デビュー戦は1986年全日本耐久第1戦鈴鹿500kmで6位完走。次戦富士1000kmには参加せず、前年までと同様WEC第2戦シルバーストン1000kmに参戦、13位で完走する。WEC第3戦ル・マンでは、同じ日本のトヨタ・日産を上回るペースで周回を重ねたが、ドライブシャフト毀損等で2台ともリタイヤに終る。全日本耐久後半戦では安定して完走を続け、最終戦富士500kmでは4位に入賞している。

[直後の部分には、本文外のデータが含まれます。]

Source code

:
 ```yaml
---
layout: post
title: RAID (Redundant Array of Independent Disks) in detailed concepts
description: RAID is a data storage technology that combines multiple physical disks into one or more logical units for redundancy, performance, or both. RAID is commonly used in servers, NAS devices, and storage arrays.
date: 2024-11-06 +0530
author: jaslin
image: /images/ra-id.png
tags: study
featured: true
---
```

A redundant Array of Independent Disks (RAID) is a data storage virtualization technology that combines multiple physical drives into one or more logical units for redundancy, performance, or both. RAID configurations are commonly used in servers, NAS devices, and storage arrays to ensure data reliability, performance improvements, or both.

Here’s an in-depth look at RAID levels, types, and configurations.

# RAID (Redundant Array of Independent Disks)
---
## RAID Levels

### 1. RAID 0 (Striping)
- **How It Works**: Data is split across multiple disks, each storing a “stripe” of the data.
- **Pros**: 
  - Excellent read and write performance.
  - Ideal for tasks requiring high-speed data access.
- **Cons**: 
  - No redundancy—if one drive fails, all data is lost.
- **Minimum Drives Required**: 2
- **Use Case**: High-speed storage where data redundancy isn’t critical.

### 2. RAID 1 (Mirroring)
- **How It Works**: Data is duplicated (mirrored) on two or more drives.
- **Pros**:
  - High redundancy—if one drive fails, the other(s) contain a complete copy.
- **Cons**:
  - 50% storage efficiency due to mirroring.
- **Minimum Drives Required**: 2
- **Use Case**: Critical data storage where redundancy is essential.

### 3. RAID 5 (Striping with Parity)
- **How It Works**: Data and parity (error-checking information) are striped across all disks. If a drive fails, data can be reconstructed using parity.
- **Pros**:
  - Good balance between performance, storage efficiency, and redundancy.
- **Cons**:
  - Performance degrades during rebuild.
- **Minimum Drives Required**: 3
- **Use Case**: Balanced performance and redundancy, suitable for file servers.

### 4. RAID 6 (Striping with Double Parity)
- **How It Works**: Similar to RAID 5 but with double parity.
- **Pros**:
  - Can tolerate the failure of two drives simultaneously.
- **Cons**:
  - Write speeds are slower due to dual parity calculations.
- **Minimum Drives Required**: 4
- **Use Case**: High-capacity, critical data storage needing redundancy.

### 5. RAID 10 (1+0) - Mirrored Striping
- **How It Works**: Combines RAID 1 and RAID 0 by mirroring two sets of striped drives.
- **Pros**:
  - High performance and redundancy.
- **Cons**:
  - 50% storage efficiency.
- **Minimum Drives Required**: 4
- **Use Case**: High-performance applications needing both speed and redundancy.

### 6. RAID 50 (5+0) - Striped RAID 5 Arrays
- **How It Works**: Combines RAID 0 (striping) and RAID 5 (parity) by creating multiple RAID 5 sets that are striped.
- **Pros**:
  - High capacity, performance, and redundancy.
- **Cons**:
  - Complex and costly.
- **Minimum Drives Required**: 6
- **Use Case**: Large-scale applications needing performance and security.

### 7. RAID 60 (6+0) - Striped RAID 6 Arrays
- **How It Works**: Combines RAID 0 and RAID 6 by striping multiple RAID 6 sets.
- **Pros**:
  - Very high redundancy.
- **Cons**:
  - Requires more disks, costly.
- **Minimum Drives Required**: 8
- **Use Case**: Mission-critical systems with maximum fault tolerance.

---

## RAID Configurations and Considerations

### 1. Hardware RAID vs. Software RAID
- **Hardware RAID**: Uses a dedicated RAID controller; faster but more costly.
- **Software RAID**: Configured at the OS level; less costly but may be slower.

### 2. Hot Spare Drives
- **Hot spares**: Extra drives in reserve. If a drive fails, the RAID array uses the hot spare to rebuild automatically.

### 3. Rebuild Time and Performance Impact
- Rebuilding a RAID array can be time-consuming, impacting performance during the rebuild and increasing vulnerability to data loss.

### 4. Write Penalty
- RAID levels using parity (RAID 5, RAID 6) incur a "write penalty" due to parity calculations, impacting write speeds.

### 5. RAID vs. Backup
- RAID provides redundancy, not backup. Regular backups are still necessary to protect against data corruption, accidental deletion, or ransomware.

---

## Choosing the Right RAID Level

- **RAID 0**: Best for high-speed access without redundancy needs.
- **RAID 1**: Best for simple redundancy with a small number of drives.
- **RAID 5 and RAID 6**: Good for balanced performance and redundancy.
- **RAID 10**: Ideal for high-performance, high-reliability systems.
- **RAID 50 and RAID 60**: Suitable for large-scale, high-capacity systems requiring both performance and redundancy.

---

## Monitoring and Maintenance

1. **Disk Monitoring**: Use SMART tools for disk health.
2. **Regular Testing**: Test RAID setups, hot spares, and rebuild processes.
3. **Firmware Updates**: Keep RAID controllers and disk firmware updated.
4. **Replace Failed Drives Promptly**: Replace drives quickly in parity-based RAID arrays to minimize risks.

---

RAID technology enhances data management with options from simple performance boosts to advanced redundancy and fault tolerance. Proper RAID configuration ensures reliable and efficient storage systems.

翌1987年も、マツダスピードはニューマシンを開発せず、757を熟成して参戦。開幕戦鈴鹿500km・5位、第2戦富士1000km・4位と抜群の安定を誇るようになり、3ローター・2年目となるル・マンでは日本車初のシングル入賞となる7位完走を遂げる。 帰国後も富士500マイルを6位、鈴鹿1000kmを5位と安定して完走し、WEC-JAPANではル・マン同様国産車最上位の7位に入賞する。最終戦富士500kmでも5位完走。このレースでは翌年以降本格投入される4ローターエンジンを、757のホイールベースを延長して搭載した757Eも試験参戦した。
1988年には4ローターエンジン専用シャシー767が投入され、757はル・マンが最後のレースとなったが、トラブルで後退した767を上回る15位で完走している。マツダスピードとしてはこの年のル・マンが最後になったが、その後も静マツレーシング、カタヤマレーシングに放出され1990年までプライベート参戦を続けることとなる。